Entries taken from a collection

━━━━━━

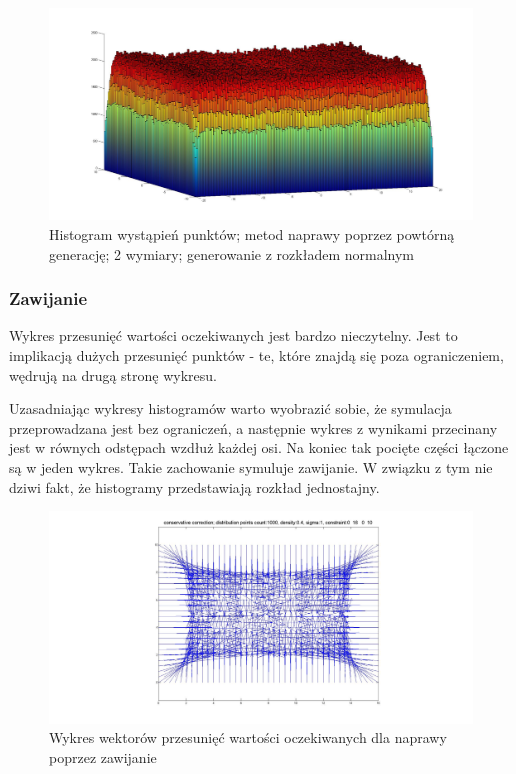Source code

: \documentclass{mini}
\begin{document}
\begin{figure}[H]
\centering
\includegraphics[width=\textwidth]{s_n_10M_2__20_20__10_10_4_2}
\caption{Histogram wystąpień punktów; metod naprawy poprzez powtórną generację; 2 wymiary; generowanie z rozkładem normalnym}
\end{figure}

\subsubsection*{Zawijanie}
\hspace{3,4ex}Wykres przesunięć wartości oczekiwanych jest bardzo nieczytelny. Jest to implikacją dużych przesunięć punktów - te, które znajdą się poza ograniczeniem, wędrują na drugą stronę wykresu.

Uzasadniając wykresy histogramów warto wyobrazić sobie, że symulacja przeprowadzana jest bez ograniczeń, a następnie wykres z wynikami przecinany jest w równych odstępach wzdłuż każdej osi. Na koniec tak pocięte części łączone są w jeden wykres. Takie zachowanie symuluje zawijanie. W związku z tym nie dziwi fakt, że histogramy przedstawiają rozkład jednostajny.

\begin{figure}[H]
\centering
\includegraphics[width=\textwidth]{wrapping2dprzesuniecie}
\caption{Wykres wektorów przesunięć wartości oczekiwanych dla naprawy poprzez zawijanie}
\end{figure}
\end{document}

━━━━━━

◆ TASK OBJECTIVE
The answer must be the lines above, word for word, from the first one through the line with "wystąpień punktów; metod", pictures excluded.

◆ ANSWER AREA
Source code

: \documentclass{mini}
\begin{document}
\begin{figure}[H]
\centering
\includegraphics[width=\textwidth]{s_n_10M_2__20_20__10_10_4_2}
\caption{Histogram wystąpień punktów; metod naprawy poprzez powtórną generację; 2 wymiary; generowanie z rozkładem normalnym}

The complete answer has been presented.